Wer E-Mails verschlüsseln will, weiß, dass das kompliziert ist. Ironischerweise ist Verschlüsselung viel einfacher, wenn man sie *nicht* haben will. Dann nämlich, wenn ein Schadprogramm die Daten völlig unbemerkt und vollautomatisch verschlüsselt – und den Schlüssel nur gegen Lösegeld herausrückt. Ransomware ist das Stichwort.

Diese Art von digitaler Erpressung funktioniert so gut, dass vielen Opfern nichts anderes übrig bleibt als zu bezahlen. Selbst das FBI empfiehlt, klein beizugeben.

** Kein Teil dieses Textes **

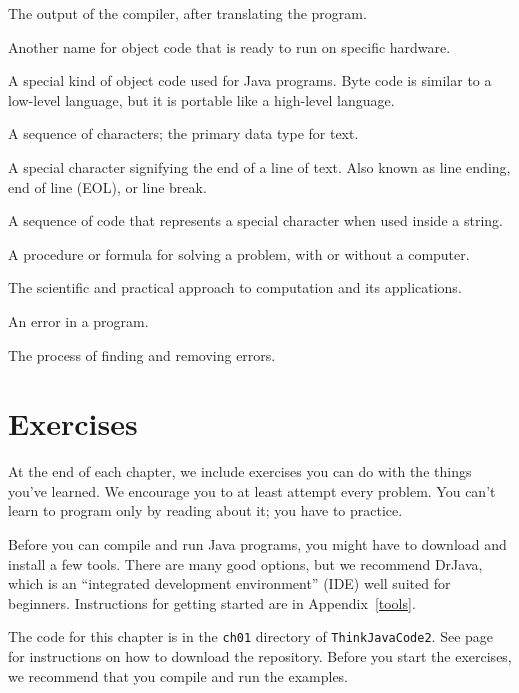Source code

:\begin{description}
The output of the compiler, after translating the program.

Another name for object code that is ready to run on specific hardware.

A special kind of object code used for Java programs.
Byte code is similar to a low-level language, but it is portable like a high-level language.

A sequence of characters; the primary data type for text.

A special character signifying the end of a line of text.
Also known as line ending, end of line (EOL), or line break.


A sequence of code that represents a special character when used inside a string.

A procedure or formula for solving a problem, with or without a computer.

The scientific and practical approach to computation and its applications.

An error in a program.

The process of finding and removing errors.

\end{description}


\section{Exercises}

At the end of each chapter, we include exercises you can do with the things you've learned.
We encourage you to at least attempt every problem.
You can't learn to program only by reading about it; you have to practice.

Before you can compile and run Java programs, you might have to download and install a few tools.
There are many good options, but we recommend DrJava, which is an ``integrated development environment'' (IDE) well suited for beginners.
Instructions for getting started are in Appendix~\ref{tools}.

The code for this chapter is in the {\tt ch01} directory of {\tt ThinkJavaCode2}.
See page~\pageref{code} for instructions on how to download the repository.
Before you start the exercises, we recommend that you compile and run the examples.


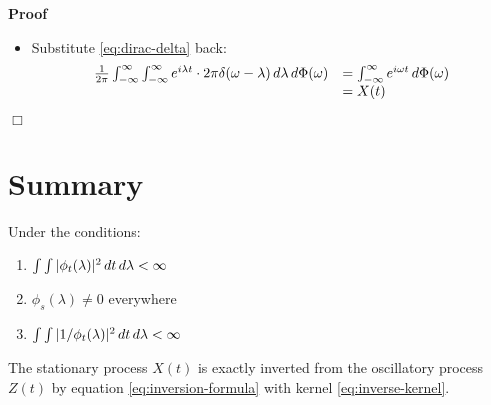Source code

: \documentclass{article}
\newenvironment{proof}{\noindent\textbf{Proof\ }}{\hspace*{\fill}$\Box$\medskip}
\begin{document}
\begin{proof}
\begin{itemize}
    \item \label{step:substitute} Substitute \eqref{eq:dirac-delta} back:
    \begin{equation}
      \begin{array}{ll}
        \frac{1}{2 \pi}  \int_{- \infty}^{\infty} \int_{- \infty}^{\infty}
        e^{i \lambda t} \cdot 2 \pi \delta (\omega - \lambda)  \hspace{0.17em}
        d \lambda \hspace{0.17em} d \Phi (\omega) & = \int_{- \infty}^{\infty}
        e^{i \omega t}  \hspace{0.17em} d \Phi (\omega)\\
        & = X (t)
      \end{array}
    \end{equation}
  \end{itemize}
  
\end{proof}

\section*{Summary}

Under the conditions:
\begin{enumerate}
  \item $\int \int | \phi_t (\lambda) |^2  \hspace{0.17em} dt \hspace{0.17em}
  d \lambda < \infty$
  
  \item $\phi_s (\lambda) \neq 0$ everywhere
  
  \item $\int \int |1 / \phi_t (\lambda) |^2  \hspace{0.17em} dt
  \hspace{0.17em} d \lambda < \infty$
\end{enumerate}
The stationary process $X (t)$ is exactly inverted from the oscillatory
process $Z (t)$ by equation \eqref{eq:inversion-formula} with kernel
\eqref{eq:inverse-kernel}.
\end{document}
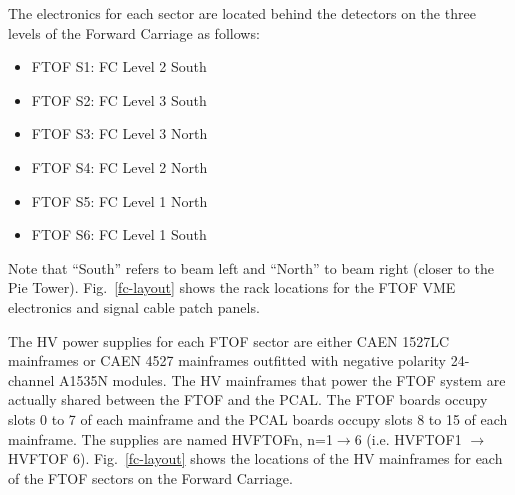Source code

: \documentclass[12pt]{article}
\begin{document}
The electronics for each sector are located behind the detectors on the three levels of the Forward 
Carriage as follows:

\vskip 0.5cm

\begin{minipage}{0.5\textwidth}
\begin{itemize}
\item FTOF S1: FC Level 2 South
\item FTOF S2: FC Level 3 South
\item FTOF S3: FC Level 3 North
\end{itemize}
\end{minipage}
\begin{minipage}{0.5\textwidth}
\begin{itemize}
\item FTOF S4: FC Level 2 North
\item FTOF S5: FC Level 1 North
\item FTOF S6: FC Level 1 South
\end{itemize}
\end{minipage}

\vskip 0.5cm

Note that ``South'' refers to beam left and ``North'' to beam right (closer to the Pie Tower). 
Fig.~\ref{fc-layout} shows the rack locations for the FTOF VME electronics and signal cable patch 
panels. 

The HV power supplies for each FTOF sector are either CAEN 1527LC mainframes or CAEN 4527 mainframes 
outfitted with negative polarity 24-channel A1535N modules. The HV mainframes that power the FTOF 
system are actually shared between the FTOF and the PCAL. The FTOF boards occupy slots 0 to 7 of each 
mainframe and the PCAL boards occupy slots 8 to 15 of each mainframe. The supplies are named HVFTOFn, 
n=1$\to$6 (i.e. HVFTOF1 $\to$ HVFTOF 6). Fig.~\ref{fc-layout} shows the locations of the HV mainframes 
for each of the FTOF sectors on the Forward Carriage.
\end{document}
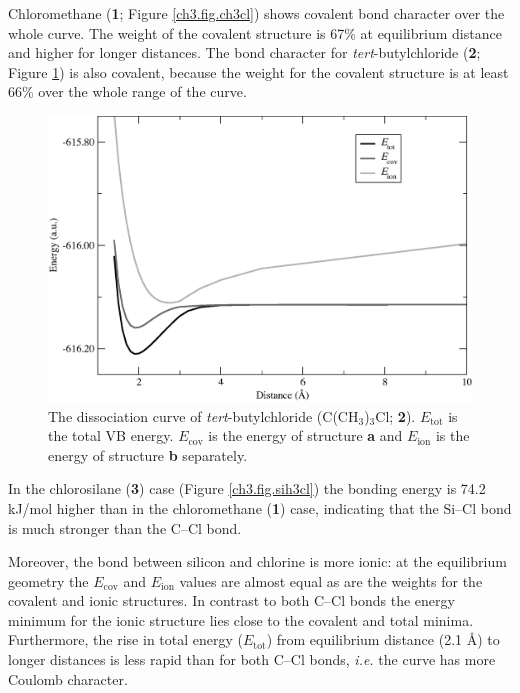 Chloromethane (\textbf{1}; Figure \ref{ch3.fig.ch3cl}) shows covalent bond character over the whole curve. The weight of the covalent structure is 67\% at equilibrium distance and higher for longer distances. The bond character for \textit{tert}-butylchloride (\textbf{2}; Figure \ref{ch3.fig.c4h9cl}) is also covalent, because the weight for the covalent structure is at least 66\% over the whole range of the curve.
\begin{figure}[htbp]
\begin{center}
\includegraphics[scale=0.50]{dissociation/figures/c4h9cl_g.eps}
\end{center}
\caption{The dissociation curve of \textit{tert}-butylchloride (C(CH$_3$)$_3$Cl; \textbf{2}). $E_\mathrm{tot}$ is the total VB energy. $E_\mathrm{cov}$ is the energy of structure \textbf{a} and $E_\mathrm{ion}$ is the energy of structure \textbf{b} separately. }
\label{ch3.fig.c4h9cl}
\end{figure}
In the chlorosilane (\textbf{3}) case (Figure \ref{ch3.fig.sih3cl}) the bonding energy is 74.2 kJ/mol higher than in the chloromethane (\textbf{1}) case, indicating that the Si--Cl bond is much stronger than the C--Cl bond.

Moreover, the bond between silicon and chlorine is more ionic: at the equilibrium geometry the $E_\mathrm{cov}$ and $E_\mathrm{ion}$ values are almost equal as are the weights for the covalent and ionic structures. In contrast to both C--Cl bonds the energy minimum for the ionic structure lies close to the covalent and total minima. Furthermore, the rise in total energy ($E_\mathrm{tot}$) from equilibrium distance (2.1 \AA) to longer distances is less rapid than for both C--Cl bonds, \textit{i.e.} the curve has more Coulomb character.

Um so wichtiger ist es also, sich im Vorfeld gut zu schützen. Wie aber sieht ein guter Schutz gegen Ramsomware aus? Eine der wichtigsten Maßnahmen: häufige Backups. Wenn jede neu erzeugte oder geänderte Datei sofort auf einen Backup-Server kopiert wird, lassen sich im Fall eines Ransom-Angriffs die Daten aus den Sicherungskopien wieder herstellen.

Dieser Schutz kann aber unterlaufen werden. Wenn das Schadprogramm dafür sorgt, dass die Daten auf dem Backup-Server ebenfalls verschlüsselt sind, dann sind die Sicherungskopien wirkungslos. Lässt der Schädling sich zudem noch Zeit, so kann er trotz Backups erheblichen Schaden anrichten. Was nützen Backups, wenn die letzten brauchbaren Versionen mehrere Monate alt sind?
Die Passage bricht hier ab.